### Exercise instructions
The full set of entries needs to be reproduced exactly.

### Data
____________________

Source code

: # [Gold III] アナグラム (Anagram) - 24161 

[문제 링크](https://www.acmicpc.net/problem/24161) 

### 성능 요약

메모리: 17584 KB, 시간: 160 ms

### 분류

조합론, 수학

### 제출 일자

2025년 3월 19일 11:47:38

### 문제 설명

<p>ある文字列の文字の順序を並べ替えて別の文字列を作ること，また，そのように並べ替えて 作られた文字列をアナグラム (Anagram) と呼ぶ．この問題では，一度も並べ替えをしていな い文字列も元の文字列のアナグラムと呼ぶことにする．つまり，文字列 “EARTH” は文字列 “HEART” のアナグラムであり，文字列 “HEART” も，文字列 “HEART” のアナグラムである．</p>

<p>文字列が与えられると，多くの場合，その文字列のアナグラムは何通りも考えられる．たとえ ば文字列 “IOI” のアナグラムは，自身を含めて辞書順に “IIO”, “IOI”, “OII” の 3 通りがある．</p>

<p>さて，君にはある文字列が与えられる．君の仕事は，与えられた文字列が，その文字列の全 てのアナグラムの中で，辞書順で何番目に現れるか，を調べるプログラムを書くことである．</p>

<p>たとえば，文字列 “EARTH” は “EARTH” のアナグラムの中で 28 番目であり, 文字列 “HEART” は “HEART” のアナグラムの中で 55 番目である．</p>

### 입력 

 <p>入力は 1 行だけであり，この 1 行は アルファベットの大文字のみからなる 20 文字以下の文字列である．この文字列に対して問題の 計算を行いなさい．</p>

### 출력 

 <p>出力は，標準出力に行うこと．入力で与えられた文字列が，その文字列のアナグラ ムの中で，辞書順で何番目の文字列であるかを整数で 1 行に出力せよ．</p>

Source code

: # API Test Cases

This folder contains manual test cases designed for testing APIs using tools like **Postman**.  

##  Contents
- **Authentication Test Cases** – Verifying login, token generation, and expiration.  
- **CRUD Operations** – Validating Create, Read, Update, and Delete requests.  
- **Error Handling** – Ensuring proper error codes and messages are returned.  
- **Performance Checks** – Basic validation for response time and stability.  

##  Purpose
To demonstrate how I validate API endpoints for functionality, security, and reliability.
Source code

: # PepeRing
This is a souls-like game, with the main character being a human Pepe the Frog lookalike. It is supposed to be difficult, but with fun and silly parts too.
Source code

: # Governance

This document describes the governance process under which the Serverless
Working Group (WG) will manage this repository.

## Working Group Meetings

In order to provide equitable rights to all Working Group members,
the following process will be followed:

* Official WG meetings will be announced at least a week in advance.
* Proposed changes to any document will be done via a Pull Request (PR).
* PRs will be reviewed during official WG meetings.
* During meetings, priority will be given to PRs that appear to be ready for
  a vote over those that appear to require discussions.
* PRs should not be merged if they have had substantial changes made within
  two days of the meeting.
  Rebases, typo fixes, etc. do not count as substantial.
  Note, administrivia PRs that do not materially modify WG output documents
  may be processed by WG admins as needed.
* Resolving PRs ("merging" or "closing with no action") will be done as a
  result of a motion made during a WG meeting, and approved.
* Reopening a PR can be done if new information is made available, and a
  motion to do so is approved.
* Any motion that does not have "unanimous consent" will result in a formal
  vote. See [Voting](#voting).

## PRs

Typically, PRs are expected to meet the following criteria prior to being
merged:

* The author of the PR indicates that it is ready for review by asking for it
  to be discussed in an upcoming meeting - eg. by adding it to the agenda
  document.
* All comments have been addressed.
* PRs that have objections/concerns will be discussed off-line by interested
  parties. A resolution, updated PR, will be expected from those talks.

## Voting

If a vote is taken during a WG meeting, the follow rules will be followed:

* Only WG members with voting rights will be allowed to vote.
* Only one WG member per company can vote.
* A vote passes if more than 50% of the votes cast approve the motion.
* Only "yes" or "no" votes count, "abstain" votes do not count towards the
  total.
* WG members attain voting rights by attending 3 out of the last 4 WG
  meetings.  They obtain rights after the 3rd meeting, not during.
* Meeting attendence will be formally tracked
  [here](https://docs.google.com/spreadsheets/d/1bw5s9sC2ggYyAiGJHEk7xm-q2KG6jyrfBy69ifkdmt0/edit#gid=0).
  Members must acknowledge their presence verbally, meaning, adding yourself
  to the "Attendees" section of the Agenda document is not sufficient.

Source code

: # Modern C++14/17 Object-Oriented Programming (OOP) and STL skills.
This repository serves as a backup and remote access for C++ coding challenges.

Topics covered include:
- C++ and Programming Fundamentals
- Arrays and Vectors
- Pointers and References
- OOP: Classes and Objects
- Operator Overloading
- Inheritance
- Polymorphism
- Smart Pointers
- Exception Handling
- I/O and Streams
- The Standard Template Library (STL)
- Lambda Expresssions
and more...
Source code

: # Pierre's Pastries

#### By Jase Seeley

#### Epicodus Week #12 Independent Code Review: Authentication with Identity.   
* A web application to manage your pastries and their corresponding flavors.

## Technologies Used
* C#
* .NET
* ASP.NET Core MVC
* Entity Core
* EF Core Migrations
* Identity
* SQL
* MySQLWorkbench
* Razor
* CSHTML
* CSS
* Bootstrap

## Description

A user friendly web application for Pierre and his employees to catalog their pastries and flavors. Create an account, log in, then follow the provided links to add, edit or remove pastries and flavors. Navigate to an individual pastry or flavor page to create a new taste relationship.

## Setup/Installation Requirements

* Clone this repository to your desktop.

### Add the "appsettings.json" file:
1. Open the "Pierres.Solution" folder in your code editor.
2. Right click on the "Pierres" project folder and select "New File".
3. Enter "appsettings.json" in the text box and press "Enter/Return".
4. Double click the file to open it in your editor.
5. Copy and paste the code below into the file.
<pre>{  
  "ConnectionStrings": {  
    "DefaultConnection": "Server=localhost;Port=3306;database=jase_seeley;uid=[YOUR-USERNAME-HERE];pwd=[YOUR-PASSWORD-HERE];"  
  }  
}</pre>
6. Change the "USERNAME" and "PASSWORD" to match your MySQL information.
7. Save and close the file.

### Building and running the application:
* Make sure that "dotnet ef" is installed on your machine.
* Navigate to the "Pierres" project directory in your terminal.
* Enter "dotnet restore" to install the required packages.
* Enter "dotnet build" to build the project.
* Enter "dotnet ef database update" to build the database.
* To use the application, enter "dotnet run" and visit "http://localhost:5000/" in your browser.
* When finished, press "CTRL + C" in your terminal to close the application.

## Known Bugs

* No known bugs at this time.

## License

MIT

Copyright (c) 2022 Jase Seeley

____________________

### Answer below
Source code

: # [Gold III] アナグラム (Anagram) - 24161 

[문제 링크](https://www.acmicpc.net/problem/24161) 

### 성능 요약

메모리: 17584 KB, 시간: 160 ms

### 분류

조합론, 수학

### 제출 일자

2025년 3월 19일 11:47:38

### 문제 설명

<p>ある文字列の文字の順序を並べ替えて別の文字列を作ること，また，そのように並べ替えて 作られた文字列をアナグラム (Anagram) と呼ぶ．この問題では，一度も並べ替えをしていな い文字列も元の文字列のアナグラムと呼ぶことにする．つまり，文字列 “EARTH” は文字列 “HEART” のアナグラムであり，文字列 “HEART” も，文字列 “HEART” のアナグラムである．</p>

<p>文字列が与えられると，多くの場合，その文字列のアナグラムは何通りも考えられる．たとえ ば文字列 “IOI” のアナグラムは，自身を含めて辞書順に “IIO”, “IOI”, “OII” の 3 通りがある．</p>

<p>さて，君にはある文字列が与えられる．君の仕事は，与えられた文字列が，その文字列の全 てのアナグラムの中で，辞書順で何番目に現れるか，を調べるプログラムを書くことである．</p>

<p>たとえば，文字列 “EARTH” は “EARTH” のアナグラムの中で 28 番目であり, 文字列 “HEART” は “HEART” のアナグラムの中で 55 番目である．</p>

### 입력 

 <p>入力は 1 行だけであり，この 1 行は アルファベットの大文字のみからなる 20 文字以下の文字列である．この文字列に対して問題の 計算を行いなさい．</p>

### 출력 

 <p>出力は，標準出力に行うこと．入力で与えられた文字列が，その文字列のアナグラ ムの中で，辞書順で何番目の文字列であるかを整数で 1 行に出力せよ．</p>

Source code

: # API Test Cases

This folder contains manual test cases designed for testing APIs using tools like **Postman**.  

##  Contents
- **Authentication Test Cases** – Verifying login, token generation, and expiration.  
- **CRUD Operations** – Validating Create, Read, Update, and Delete requests.  
- **Error Handling** – Ensuring proper error codes and messages are returned.  
- **Performance Checks** – Basic validation for response time and stability.  

##  Purpose
To demonstrate how I validate API endpoints for functionality, security, and reliability.
Source code

: # PepeRing
This is a souls-like game, with the main character being a human Pepe the Frog lookalike. It is supposed to be difficult, but with fun and silly parts too.
Source code

: # Governance

This document describes the governance process under which the Serverless
Working Group (WG) will manage this repository.

## Working Group Meetings

In order to provide equitable rights to all Working Group members,
the following process will be followed:

* Official WG meetings will be announced at least a week in advance.
* Proposed changes to any document will be done via a Pull Request (PR).
* PRs will be reviewed during official WG meetings.
* During meetings, priority will be given to PRs that appear to be ready for
  a vote over those that appear to require discussions.
* PRs should not be merged if they have had substantial changes made within
  two days of the meeting.
  Rebases, typo fixes, etc. do not count as substantial.
  Note, administrivia PRs that do not materially modify WG output documents
  may be processed by WG admins as needed.
* Resolving PRs ("merging" or "closing with no action") will be done as a
  result of a motion made during a WG meeting, and approved.
* Reopening a PR can be done if new information is made available, and a
  motion to do so is approved.
* Any motion that does not have "unanimous consent" will result in a formal
  vote. See [Voting](#voting).

## PRs

Typically, PRs are expected to meet the following criteria prior to being
merged:

* The author of the PR indicates that it is ready for review by asking for it
  to be discussed in an upcoming meeting - eg. by adding it to the agenda
  document.
* All comments have been addressed.
* PRs that have objections/concerns will be discussed off-line by interested
  parties. A resolution, updated PR, will be expected from those talks.

## Voting

If a vote is taken during a WG meeting, the follow rules will be followed:

* Only WG members with voting rights will be allowed to vote.
* Only one WG member per company can vote.
* A vote passes if more than 50% of the votes cast approve the motion.
* Only "yes" or "no" votes count, "abstain" votes do not count towards the
  total.
* WG members attain voting rights by attending 3 out of the last 4 WG
  meetings.  They obtain rights after the 3rd meeting, not during.
* Meeting attendence will be formally tracked
  [here](https://docs.google.com/spreadsheets/d/1bw5s9sC2ggYyAiGJHEk7xm-q2KG6jyrfBy69ifkdmt0/edit#gid=0).
  Members must acknowledge their presence verbally, meaning, adding yourself
  to the "Attendees" section of the Agenda document is not sufficient.

Source code

: # Modern C++14/17 Object-Oriented Programming (OOP) and STL skills.
This repository serves as a backup and remote access for C++ coding challenges.

Topics covered include:
- C++ and Programming Fundamentals
- Arrays and Vectors
- Pointers and References
- OOP: Classes and Objects
- Operator Overloading
- Inheritance
- Polymorphism
- Smart Pointers
- Exception Handling
- I/O and Streams
- The Standard Template Library (STL)
- Lambda Expresssions
and more...
Source code

: # Pierre's Pastries

#### By Jase Seeley

#### Epicodus Week #12 Independent Code Review: Authentication with Identity.   
* A web application to manage your pastries and their corresponding flavors.

## Technologies Used
* C#
* .NET
* ASP.NET Core MVC
* Entity Core
* EF Core Migrations
* Identity
* SQL
* MySQLWorkbench
* Razor
* CSHTML
* CSS
* Bootstrap

## Description

A user friendly web application for Pierre and his employees to catalog their pastries and flavors. Create an account, log in, then follow the provided links to add, edit or remove pastries and flavors. Navigate to an individual pastry or flavor page to create a new taste relationship.

## Setup/Installation Requirements

* Clone this repository to your desktop.

### Add the "appsettings.json" file:
1. Open the "Pierres.Solution" folder in your code editor.
2. Right click on the "Pierres" project folder and select "New File".
3. Enter "appsettings.json" in the text box and press "Enter/Return".
4. Double click the file to open it in your editor.
5. Copy and paste the code below into the file.
<pre>{  
  "ConnectionStrings": {  
    "DefaultConnection": "Server=localhost;Port=3306;database=jase_seeley;uid=[YOUR-USERNAME-HERE];pwd=[YOUR-PASSWORD-HERE];"  
  }  
}</pre>
6. Change the "USERNAME" and "PASSWORD" to match your MySQL information.
7. Save and close the file.

### Building and running the application:
* Make sure that "dotnet ef" is installed on your machine.
* Navigate to the "Pierres" project directory in your terminal.
* Enter "dotnet restore" to install the required packages.
* Enter "dotnet build" to build the project.
* Enter "dotnet ef database update" to build the database.
* To use the application, enter "dotnet run" and visit "http://localhost:5000/" in your browser.
* When finished, press "CTRL + C" in your terminal to close the application.

## Known Bugs

* No known bugs at this time.

## License

MIT

Copyright (c) 2022 Jase Seeley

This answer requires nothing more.